> _Supplied material_:
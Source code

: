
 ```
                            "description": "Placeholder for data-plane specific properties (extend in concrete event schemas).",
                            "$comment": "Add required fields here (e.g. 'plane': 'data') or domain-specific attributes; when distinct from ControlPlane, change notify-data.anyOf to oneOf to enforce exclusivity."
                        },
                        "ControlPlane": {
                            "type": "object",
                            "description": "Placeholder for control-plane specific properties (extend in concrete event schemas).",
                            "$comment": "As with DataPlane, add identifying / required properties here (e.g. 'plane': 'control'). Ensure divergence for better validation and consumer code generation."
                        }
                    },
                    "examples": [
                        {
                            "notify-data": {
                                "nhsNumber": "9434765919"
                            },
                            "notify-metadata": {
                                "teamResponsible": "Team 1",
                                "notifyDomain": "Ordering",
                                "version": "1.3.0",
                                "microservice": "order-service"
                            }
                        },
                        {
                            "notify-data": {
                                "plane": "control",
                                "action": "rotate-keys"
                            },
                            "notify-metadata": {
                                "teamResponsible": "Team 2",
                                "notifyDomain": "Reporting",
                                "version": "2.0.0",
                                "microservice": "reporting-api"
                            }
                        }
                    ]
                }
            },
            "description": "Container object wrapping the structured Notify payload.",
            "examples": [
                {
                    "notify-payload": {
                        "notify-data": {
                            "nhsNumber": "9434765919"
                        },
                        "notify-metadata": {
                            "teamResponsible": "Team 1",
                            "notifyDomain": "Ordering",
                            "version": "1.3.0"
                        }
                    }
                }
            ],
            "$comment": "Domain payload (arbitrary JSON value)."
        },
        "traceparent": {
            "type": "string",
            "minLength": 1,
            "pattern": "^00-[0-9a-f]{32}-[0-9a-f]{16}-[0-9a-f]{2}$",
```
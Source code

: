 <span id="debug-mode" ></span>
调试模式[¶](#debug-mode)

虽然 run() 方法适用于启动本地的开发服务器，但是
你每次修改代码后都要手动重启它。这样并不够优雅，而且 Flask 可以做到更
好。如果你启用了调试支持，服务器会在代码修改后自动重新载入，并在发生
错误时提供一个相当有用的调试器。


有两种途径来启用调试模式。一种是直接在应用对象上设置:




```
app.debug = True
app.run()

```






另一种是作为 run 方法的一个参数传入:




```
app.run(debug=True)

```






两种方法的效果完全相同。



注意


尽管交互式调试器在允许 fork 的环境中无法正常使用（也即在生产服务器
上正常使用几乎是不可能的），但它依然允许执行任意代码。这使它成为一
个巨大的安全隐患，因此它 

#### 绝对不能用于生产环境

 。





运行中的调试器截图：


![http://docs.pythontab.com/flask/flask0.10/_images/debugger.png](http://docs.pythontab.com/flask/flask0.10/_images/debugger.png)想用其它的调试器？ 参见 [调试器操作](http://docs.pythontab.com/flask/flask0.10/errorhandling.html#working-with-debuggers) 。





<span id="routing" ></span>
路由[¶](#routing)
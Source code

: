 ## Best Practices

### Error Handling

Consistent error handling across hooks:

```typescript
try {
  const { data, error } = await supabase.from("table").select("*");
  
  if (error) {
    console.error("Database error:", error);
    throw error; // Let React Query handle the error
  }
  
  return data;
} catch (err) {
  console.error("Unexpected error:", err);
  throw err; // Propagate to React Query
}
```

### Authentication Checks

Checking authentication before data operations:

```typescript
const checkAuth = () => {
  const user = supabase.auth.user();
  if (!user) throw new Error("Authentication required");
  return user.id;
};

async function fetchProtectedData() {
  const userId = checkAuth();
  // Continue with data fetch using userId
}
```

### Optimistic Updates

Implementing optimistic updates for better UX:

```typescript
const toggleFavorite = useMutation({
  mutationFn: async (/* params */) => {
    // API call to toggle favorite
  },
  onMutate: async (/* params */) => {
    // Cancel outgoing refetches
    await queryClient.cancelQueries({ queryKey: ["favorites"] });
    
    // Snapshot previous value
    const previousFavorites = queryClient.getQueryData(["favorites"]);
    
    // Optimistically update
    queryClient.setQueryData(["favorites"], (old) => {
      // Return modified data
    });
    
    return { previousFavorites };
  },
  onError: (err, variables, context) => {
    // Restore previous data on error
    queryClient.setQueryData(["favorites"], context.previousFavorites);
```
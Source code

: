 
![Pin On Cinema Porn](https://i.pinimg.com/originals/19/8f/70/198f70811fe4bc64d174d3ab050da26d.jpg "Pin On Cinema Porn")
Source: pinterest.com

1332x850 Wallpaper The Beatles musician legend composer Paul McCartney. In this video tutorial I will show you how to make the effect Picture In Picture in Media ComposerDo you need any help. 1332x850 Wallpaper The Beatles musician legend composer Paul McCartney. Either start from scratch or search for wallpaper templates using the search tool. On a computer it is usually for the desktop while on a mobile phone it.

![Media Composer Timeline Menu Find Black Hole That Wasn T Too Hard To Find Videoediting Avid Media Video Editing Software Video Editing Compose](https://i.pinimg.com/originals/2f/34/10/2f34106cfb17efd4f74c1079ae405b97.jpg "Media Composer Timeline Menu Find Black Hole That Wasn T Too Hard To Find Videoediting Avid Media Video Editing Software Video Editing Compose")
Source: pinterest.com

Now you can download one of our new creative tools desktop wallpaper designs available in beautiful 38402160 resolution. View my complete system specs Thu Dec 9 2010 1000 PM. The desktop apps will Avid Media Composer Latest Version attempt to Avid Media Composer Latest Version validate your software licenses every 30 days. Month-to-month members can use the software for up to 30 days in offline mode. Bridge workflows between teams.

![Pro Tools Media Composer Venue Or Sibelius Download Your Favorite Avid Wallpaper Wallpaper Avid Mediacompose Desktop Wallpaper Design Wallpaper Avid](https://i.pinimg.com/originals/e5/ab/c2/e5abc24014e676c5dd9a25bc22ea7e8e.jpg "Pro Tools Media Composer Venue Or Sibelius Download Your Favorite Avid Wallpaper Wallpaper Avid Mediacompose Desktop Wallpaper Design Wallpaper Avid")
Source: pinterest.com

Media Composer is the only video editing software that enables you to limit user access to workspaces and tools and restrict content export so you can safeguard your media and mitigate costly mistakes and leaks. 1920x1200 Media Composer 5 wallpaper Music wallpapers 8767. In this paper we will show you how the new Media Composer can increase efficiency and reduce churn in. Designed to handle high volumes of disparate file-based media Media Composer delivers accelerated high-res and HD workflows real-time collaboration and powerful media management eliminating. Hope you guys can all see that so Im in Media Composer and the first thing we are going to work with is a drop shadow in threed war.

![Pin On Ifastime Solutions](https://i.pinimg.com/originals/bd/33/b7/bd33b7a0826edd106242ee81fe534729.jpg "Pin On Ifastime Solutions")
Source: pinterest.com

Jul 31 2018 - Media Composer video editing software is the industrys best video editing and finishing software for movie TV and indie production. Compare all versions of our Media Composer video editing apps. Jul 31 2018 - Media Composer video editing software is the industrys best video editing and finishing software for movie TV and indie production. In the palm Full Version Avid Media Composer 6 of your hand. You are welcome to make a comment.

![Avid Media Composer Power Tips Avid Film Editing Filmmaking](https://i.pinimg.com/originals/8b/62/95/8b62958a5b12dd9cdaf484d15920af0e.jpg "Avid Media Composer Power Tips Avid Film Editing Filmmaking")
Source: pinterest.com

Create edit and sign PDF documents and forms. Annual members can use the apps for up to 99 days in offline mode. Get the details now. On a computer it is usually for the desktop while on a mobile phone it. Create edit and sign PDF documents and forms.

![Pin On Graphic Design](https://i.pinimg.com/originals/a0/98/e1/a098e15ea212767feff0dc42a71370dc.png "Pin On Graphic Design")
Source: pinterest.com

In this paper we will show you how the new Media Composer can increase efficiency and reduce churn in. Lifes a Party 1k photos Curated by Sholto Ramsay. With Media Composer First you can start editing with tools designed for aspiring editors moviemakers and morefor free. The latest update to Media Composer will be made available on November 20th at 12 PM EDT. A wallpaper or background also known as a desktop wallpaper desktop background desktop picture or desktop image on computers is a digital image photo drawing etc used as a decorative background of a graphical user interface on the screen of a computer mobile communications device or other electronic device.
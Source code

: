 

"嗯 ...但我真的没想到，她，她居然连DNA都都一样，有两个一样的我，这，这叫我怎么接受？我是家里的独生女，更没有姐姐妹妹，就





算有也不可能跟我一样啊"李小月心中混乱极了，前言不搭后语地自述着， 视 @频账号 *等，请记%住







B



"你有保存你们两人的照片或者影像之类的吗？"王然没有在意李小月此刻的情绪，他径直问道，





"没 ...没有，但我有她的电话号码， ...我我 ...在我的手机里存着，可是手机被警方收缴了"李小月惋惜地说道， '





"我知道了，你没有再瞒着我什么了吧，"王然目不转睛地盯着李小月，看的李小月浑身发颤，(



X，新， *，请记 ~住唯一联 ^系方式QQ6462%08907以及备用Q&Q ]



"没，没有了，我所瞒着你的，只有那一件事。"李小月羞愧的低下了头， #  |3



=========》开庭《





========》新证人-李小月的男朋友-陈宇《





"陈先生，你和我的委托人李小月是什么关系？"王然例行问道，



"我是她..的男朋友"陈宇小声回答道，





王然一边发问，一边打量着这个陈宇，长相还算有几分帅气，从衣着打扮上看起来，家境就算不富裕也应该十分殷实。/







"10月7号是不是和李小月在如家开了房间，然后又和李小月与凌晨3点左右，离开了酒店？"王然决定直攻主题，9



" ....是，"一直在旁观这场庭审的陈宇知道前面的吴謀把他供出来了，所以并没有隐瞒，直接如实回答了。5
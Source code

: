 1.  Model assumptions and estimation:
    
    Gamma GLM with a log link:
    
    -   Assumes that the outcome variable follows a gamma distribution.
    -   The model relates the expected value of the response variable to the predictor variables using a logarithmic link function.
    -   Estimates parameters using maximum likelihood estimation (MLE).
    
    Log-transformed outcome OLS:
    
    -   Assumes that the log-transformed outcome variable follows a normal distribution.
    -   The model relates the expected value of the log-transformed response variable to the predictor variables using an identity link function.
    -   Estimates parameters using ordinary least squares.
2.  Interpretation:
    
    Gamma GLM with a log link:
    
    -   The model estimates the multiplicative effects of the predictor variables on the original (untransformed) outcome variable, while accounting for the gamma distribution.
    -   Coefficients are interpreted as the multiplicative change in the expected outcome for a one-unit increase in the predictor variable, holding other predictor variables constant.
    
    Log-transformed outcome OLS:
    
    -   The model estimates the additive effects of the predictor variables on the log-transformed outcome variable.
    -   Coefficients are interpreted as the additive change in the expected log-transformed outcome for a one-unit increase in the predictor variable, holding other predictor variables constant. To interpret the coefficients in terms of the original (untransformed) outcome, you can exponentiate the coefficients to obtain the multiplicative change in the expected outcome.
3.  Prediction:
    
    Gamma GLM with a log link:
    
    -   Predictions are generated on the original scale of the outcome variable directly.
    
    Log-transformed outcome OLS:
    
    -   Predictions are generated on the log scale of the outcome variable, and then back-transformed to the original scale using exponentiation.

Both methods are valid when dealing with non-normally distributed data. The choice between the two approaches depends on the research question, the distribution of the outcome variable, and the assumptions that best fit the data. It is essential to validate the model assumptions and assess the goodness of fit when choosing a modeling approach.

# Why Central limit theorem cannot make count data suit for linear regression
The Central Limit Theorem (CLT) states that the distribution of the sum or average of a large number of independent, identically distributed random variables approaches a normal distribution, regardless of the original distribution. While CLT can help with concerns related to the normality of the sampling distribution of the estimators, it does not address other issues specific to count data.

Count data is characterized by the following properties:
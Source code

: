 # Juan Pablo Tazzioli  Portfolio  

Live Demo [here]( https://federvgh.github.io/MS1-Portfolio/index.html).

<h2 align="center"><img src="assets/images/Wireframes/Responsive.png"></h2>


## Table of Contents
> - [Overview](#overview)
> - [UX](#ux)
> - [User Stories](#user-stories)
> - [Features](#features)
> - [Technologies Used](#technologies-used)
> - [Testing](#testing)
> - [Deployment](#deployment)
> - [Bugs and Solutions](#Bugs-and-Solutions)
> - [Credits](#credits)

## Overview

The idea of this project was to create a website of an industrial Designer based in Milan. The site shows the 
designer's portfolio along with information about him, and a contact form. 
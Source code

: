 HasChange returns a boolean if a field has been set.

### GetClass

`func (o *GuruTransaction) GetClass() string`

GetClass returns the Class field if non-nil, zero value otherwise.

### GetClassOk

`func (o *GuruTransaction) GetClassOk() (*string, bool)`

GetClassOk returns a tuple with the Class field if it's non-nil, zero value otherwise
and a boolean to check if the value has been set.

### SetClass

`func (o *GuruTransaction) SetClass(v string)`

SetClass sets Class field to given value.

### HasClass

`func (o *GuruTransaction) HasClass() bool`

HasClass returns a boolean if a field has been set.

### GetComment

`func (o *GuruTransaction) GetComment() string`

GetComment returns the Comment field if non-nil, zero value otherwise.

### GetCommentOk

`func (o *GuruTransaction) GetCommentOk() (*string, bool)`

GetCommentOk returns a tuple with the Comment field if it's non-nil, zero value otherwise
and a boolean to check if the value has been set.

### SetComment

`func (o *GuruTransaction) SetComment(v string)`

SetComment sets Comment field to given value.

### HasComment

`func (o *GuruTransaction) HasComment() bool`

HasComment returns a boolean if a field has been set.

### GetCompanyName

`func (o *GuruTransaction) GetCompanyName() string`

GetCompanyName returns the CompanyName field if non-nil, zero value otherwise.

> _Work required_:
The answer must consist solely of the number of lines in the entries that contain the word "console".

> _Written response_:
2